--- START ---

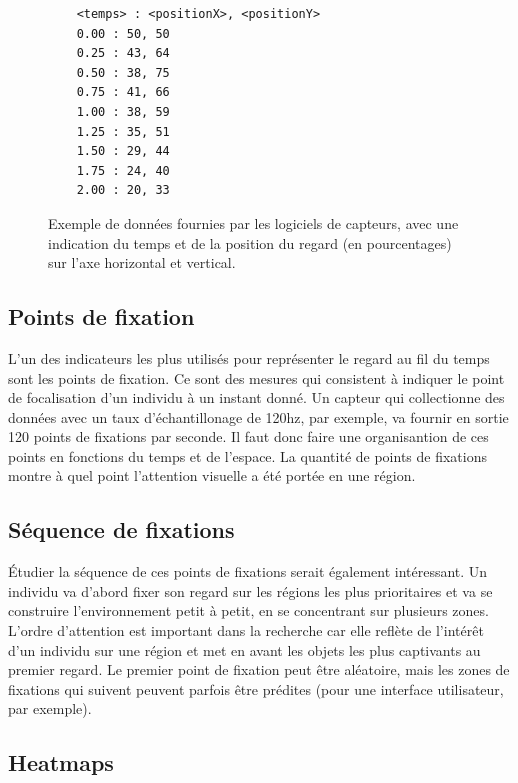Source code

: \documentclass[12pt]{article}
\begin{document}
\begin{figure}[htpb]
  \begin{verbatim}
    <temps> : <positionX>, <positionY>
    0.00 : 50, 50
    0.25 : 43, 64
    0.50 : 38, 75
    0.75 : 41, 66
    1.00 : 38, 59
    1.25 : 35, 51
    1.50 : 29, 44
    1.75 : 24, 40
    2.00 : 20, 33
  \end{verbatim}
  \caption{Exemple de données fournies par les logiciels de capteurs, avec une
    indication du temps et de la position du regard (en pourcentages) sur l'axe
    horizontal et vertical.}
  \label{fig:donnees}
\end{figure}

\subsection{Points de fixation}

L'un des indicateurs les plus utilisés pour représenter le regard au fil du
temps sont les points de fixation. Ce sont des mesures qui consistent à indiquer
le point de focalisation d'un individu à un instant donné. Un capteur qui
collectionne des données avec un taux d'échantillonage de 120hz, par exemple, va
fournir en sortie 120 points de fixations par seconde. Il faut donc faire une
organisantion de ces points en fonctions du temps et de l'espace. La quantité de
points de fixations montre à quel point l'attention visuelle a été portée en une
région.

\subsection{Séquence de fixations}

Étudier la séquence de ces points de fixations serait également intéressant. Un
individu va d'abord fixer son regard sur les régions les plus prioritaires et va
se construire l'environnement petit à petit, en se concentrant sur plusieurs
zones. L'ordre d'attention est important dans la recherche car elle reflète de
l'intérêt d'un individu sur une région et met en avant les objets les plus
captivants au premier regard. Le premier point de fixation peut être aléatoire,
mais les zones de fixations qui suivent peuvent parfois être prédites (pour
une interface utilisateur, par exemple).

\subsection{Heatmaps}
\end{document}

--- END ---

WORK ORDER:
Where the records above contain a line with "captivants au premier", repeat that line and each later line through the end, exactly, and nothing more.

ANSWER SECTION:
captivants au premier regard. Le premier point de fixation peut être aléatoire,
mais les zones de fixations qui suivent peuvent parfois être prédites (pour
une interface utilisateur, par exemple).

\subsection{Heatmaps}
\end{document}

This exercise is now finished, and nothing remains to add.